02:48Grâce à l'appui d'expertise scientifique, on est en mesure aujourd'hui de dire que ce corps,
02:54il n'a pas séjourné très longtemps à cet endroit.
02:57Qu'en fait, ces ossements, ils ont été déposés après avoir été stockés dans un autre endroit.
03:02Donc, le corps du petit Émile a été déplacé.
03:05Et donc, ça valide l'hypothèse et même la certitude qu'il s'agit d'un meurtre et non plus
03:10d'un accident.
03:13Et le procureur donne aussi des éléments sur les vêtements retrouvés.
03:16Oui, et des éléments très importants, scientifiques aussi.
03:19Il y a une analyse qui a été faite sur le t-shirt qui est retrouvé à côté des ossements
03:23du petit Émile.
03:24Et les experts, ils disent quoi ?
03:26Ils disent, ce t-shirt, il ne supporte pas, sur son textile, il ne supporte pas de reste humain.

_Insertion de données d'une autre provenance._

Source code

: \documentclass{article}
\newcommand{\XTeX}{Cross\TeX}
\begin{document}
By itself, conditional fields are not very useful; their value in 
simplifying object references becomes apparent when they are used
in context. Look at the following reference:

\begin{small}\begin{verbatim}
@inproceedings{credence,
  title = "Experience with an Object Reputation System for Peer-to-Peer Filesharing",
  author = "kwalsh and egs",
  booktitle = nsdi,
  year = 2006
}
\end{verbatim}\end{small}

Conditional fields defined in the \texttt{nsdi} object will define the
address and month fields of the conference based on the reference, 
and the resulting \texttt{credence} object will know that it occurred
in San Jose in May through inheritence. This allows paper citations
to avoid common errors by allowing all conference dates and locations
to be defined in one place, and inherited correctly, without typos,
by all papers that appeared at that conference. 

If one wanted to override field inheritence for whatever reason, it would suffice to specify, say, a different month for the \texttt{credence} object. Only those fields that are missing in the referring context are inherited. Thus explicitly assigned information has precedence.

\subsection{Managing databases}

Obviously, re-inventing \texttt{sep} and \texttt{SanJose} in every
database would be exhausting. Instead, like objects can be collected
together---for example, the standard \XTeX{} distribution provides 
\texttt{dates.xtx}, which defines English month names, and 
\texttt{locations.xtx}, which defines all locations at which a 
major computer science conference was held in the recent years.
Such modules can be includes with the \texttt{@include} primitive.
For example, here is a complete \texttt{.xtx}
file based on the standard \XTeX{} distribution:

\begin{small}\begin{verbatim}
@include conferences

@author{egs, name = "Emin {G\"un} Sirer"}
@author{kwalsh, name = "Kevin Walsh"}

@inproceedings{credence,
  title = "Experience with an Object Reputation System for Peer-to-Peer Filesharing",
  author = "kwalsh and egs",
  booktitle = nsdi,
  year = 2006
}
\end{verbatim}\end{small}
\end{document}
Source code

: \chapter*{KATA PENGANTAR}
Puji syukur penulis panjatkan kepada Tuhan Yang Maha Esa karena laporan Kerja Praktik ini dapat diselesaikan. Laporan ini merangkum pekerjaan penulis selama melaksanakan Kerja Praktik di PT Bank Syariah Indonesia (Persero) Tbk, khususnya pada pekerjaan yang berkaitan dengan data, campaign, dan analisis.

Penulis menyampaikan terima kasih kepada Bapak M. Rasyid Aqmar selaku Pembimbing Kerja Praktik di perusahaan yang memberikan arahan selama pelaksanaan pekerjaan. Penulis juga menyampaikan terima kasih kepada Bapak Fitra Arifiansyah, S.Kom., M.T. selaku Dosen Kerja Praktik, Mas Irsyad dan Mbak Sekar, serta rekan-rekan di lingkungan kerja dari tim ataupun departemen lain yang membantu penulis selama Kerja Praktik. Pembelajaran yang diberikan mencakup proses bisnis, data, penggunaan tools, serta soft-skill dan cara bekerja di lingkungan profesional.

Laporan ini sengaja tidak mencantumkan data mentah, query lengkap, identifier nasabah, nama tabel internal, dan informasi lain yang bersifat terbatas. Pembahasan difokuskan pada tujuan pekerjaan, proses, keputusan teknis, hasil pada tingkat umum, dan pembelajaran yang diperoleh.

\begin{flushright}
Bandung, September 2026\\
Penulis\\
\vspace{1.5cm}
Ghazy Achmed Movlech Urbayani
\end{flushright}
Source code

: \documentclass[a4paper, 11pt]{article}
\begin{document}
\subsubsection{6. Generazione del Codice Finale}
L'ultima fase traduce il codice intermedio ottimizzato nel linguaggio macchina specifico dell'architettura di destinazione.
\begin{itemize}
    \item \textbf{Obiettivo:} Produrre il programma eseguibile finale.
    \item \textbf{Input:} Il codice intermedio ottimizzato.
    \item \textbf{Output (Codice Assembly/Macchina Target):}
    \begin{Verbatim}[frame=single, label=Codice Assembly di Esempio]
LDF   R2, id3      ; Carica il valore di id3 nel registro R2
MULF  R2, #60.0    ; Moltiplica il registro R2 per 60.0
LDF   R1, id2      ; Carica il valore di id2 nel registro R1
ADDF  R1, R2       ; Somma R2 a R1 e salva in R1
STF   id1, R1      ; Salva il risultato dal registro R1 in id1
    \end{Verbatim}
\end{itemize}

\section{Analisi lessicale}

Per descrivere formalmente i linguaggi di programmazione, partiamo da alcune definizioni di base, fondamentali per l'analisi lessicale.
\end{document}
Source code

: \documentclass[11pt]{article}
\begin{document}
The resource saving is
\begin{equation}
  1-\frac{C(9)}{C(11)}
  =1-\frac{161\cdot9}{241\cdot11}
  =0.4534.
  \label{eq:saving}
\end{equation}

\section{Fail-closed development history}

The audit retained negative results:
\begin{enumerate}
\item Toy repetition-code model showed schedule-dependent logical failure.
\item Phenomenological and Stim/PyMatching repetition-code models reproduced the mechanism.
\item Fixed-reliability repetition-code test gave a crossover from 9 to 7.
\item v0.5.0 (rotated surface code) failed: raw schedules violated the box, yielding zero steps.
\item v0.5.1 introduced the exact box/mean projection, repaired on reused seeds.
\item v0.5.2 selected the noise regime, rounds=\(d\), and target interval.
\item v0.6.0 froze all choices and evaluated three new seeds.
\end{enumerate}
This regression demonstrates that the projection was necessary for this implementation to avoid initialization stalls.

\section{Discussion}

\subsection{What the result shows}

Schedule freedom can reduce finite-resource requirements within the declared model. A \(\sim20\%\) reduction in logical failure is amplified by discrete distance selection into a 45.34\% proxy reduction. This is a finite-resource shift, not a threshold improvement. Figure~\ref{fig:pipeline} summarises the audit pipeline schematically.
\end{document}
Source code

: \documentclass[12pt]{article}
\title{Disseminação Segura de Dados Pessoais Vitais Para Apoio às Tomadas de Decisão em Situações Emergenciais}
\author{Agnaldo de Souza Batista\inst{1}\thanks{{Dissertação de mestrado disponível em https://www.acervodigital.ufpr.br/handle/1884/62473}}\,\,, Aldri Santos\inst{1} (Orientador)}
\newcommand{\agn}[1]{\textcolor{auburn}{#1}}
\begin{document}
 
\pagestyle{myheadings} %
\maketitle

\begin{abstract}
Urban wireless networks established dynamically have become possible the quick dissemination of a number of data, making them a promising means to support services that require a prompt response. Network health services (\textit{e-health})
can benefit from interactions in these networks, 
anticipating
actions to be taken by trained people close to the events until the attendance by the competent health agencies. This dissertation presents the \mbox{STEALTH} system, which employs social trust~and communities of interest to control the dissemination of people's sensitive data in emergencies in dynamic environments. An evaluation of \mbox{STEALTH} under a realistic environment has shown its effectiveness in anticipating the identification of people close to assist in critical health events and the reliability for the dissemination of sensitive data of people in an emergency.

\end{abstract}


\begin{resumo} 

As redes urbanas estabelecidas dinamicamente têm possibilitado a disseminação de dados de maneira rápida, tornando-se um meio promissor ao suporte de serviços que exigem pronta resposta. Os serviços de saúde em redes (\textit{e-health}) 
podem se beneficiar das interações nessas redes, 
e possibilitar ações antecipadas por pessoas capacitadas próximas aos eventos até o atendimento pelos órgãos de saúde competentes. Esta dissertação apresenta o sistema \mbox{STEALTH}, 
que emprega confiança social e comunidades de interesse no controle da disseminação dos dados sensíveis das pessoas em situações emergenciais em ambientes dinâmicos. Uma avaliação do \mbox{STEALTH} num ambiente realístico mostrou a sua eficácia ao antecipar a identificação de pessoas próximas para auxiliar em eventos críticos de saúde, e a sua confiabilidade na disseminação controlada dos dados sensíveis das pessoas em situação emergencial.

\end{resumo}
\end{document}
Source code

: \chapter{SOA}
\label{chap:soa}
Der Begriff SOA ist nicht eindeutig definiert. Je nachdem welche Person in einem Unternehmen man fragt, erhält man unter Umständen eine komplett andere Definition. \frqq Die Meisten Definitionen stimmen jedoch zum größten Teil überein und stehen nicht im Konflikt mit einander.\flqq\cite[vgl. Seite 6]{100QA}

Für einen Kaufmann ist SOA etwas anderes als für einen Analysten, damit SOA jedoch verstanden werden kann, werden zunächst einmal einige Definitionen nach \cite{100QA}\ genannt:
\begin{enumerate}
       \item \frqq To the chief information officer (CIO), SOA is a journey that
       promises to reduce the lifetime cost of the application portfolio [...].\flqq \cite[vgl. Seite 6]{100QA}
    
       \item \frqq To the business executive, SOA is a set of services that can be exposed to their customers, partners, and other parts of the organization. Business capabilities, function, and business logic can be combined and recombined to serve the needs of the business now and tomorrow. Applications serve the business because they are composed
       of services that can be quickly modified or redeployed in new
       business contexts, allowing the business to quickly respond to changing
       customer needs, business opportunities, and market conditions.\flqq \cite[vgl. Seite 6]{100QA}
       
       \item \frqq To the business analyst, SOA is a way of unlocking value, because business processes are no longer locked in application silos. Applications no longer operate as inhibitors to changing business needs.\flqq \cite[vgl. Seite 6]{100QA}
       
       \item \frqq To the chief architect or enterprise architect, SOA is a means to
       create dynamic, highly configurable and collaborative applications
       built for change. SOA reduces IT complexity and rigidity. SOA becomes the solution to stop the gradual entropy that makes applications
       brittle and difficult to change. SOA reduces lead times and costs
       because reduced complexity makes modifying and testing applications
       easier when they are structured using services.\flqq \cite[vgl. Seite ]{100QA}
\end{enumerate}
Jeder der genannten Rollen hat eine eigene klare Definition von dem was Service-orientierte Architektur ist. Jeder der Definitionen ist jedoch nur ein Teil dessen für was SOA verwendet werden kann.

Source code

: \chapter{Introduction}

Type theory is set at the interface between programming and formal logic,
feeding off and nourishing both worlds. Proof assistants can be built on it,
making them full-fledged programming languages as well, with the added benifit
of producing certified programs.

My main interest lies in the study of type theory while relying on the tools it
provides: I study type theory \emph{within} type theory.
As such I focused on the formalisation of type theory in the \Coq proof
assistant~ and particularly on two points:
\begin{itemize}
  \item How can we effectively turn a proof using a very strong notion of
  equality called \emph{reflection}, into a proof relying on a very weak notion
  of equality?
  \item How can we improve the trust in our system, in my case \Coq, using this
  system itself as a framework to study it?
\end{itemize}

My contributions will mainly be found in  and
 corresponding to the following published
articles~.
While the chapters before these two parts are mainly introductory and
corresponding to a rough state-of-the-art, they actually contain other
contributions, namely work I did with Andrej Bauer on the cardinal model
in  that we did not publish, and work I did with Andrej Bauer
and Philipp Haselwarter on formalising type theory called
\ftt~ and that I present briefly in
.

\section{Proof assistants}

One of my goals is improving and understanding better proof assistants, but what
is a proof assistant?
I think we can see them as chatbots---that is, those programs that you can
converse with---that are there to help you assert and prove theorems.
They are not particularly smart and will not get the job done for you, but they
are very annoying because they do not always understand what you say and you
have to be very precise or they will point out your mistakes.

03:33Conclusion des experts, ce t-shirt, il a été retiré au moment où le petit Émile est mort,
03:39stocké dans un endroit sec et ensuite déposé volontairement à proximité du corps.
03:44Donc, il ne s'est pas décomposé sur le corps.
03:47Donc, encore une fois, ça valide l'hypothèse d'une manipulation humaine
03:51de quelqu'un qui non seulement a déplacé le corps, mais a aussi manipulé les vêtements
03:55pour les déplacer, pour les remettre volontairement à proximité du squelette.
03:59Les conclusions de ces expertises, réalisées sur une durée de plusieurs mois,
04:03permettent désormais de considérer que les vêtements et les ossements retrouvés
04:07ont été transportés et déposés peu de temps avant leur découverte.
04:14Et autre point très important apporté par le procureur de la République,
04:19l'analyse du crâne donne des informations sur la mort de l'enfant.
04:23On avait peu d'espoir que le simple fait de retrouver un crâne assez abîmé
04:27puisse permettre d'avoir des conclusions,
04:29mais les expertises médico-légales très poussées qui ont été faites
04:33permettent de déterminer qu'il y a un traumatisme facial important.
04:37Ce sont les mots du procureur, c'est-à-dire que c'est probablement
04:39l'une des causes principales du décès du petit Émile.
04:42C'est un traumatisme facial important.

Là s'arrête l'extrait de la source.